So the story of the history of capitalism revolves around like 1700s and 1800s tradespeople. The blacksmith owned all his tools and therefore owned all the value produced in his shop. Things were morally right in the world.
History plods along and somebody comes and invents a tool the average blacksmith can't afford, say the Auto-hammer. A rich jerk buys the blacksmith an auto-hammer and declares that since he owns all the tools he gets first dibs on the value of the work from the shop and that will keep all allegedly morally right in the world and it best encourages the rich jerk to keep buying tools for people.
Replace tools with farmland and that is feudalism.

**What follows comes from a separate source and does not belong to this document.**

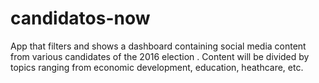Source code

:# candidatos-now

App that filters and shows a dashboard containing social media content from various candidates of the 2016 election . Content will be divided by topics ranging from economic development, education, heathcare, etc.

As a serf it is imperative that you never question that the blacksmith still brings all the skill and all the labor to the equation before and after but somehow all of his rights over the value of his productivity got taken away.
If you switch from capitalism to syndicalism you cut out the rich jerk. 2 or 3 blacksmiths go in together on the auto-hammer and work in shifts instead. Now they own the tools, skill, and labor again. All is morally right in the world.
If you turn this over in your head honestly for a bit you'll find a number of benefits. For example, in capitalism one guy who may not even live in this town gets to decide if the factory pollutes the local water supply. In syndicalism the factory is collectively owned by the people who work there every day, which means that they all live close buy. Now they have to agree to pollute the local water supply them and their children all drink from.
TLDR, read the definition of feudalism then read the definition of capitalism. You'll find that it was basically just a s/farmland/capital/g (sed syntax find and replace globally) They had to make the change as the economy changed to one where expensive machines were more economically important than farmland.